Cabe esclarecer que isso ocorre, porque o que determina a qualidade dos serviços públicos é, principalmente, a despesa pública per capita por tipo de serviço público, nesse contexto cabe evidenciar, por exemplo, que a despesa pública per capita em saúde no Brasil, é, obviamente, inferior à despesa pública per capita em saúde em países de maior renda per capita como, por exemplo, a França ou o Canadá. Essa é a principal causa da prestação de serviços públicos ser de qualidade inferior no Brasil.

Quanto aos gastos com saúde por habitante, um levantamento feito pelo Conselho Federal de Medicina, relativo ao ano de 2019, apontou um gasto anual de R$ 1.383,53, o que significa uma média mensal de R$ 115,30 (o que equivale R$ 146,79, quando reajustado pelos IPCA acumulado entre 2020 e 2023), ou seja, valor bastante inferior às mensalidades médias de planos de saúde disponíveis na época, razão pela qual, cabe esperar que a prestação de serviços na rede pública seja, obviamente, bastante inferior à prestação de serviços disponibilizada para usuários de planos de saúde.

 

[2] Paradoxalmente, no futuro, as ideias de David Ricardo seriam utilizadas no Brasil em sentido inverso, ou seja, para criticar as tarifas protecionistas estabelecidas em favor da industrialização do país, com o argumento de que o Brasil deveria priorizar sua vocação para o agronegócio.

[3] Antes disso, o Imposto de Renda tinha sido instituído, em 1798, para financiar a participação do Reino Unido nas Guerras Napoleônicas, foi uma instituição em caráter temporários, razão pela qual deixou de ser cobrado a partir de 1817.
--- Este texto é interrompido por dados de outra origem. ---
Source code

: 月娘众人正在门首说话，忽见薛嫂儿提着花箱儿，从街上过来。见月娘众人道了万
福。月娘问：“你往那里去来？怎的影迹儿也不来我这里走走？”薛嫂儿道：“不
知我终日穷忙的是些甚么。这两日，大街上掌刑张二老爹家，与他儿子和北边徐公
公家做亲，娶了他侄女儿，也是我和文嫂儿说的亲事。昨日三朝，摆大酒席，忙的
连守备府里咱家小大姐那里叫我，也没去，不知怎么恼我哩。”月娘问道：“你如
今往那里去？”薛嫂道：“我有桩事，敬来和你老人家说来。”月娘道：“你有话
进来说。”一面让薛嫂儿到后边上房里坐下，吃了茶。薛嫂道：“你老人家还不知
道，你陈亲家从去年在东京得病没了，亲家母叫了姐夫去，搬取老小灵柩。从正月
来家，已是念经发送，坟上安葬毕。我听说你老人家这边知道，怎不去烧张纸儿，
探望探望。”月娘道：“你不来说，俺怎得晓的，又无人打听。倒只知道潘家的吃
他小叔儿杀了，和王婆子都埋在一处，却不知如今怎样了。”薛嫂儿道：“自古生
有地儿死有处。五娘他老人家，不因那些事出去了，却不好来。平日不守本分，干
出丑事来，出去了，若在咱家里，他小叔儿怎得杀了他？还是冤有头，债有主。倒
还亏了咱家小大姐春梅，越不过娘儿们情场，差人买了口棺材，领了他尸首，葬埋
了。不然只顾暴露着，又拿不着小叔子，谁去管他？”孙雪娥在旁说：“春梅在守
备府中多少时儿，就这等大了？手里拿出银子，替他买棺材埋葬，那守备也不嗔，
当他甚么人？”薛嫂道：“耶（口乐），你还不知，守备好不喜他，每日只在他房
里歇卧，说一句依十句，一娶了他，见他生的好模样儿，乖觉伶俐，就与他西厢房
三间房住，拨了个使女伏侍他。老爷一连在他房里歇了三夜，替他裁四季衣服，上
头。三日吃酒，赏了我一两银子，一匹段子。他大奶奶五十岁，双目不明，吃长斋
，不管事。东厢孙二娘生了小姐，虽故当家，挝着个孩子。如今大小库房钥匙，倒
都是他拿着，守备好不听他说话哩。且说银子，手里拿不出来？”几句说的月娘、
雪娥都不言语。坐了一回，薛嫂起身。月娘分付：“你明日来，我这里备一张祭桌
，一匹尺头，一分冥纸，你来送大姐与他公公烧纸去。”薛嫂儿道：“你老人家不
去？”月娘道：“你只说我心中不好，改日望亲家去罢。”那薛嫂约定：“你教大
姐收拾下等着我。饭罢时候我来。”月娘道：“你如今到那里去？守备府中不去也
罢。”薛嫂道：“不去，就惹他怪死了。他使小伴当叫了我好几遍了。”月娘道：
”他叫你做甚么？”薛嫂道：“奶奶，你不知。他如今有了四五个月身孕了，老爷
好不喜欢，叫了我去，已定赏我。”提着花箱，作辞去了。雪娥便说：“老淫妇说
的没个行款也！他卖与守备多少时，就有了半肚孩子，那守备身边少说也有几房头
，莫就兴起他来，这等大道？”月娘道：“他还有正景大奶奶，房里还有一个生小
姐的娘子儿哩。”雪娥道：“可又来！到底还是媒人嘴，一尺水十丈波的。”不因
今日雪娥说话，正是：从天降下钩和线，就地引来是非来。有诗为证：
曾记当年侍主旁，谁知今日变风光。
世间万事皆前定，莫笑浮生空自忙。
Também merece registro o fato que, antes disso, ou seja, em 1710, o Imposto de Renda tinha sido instituído em caráter temporário na França, para cobrir os custos relativos à participação francesa na Guerra da Sucessão Espanhola (1701-1714), tendo sido abolido em 1717. No entanto, voltou a ser cobrado em 1733, para financiar a participação francesa na Guerra de Sucessão da Polônia (1733-1738), tendo sido abolido, depois de 1789, com a queda do Antigo Regime.

[4] Na verdade, a explicação é mais complexa, mas não será feita nesse artigo, pois geraria uma discussão técnica que nos desviaria dos objetivos essenciais do presente artigo.

[5] Ou, pelo menos, de parte significativa.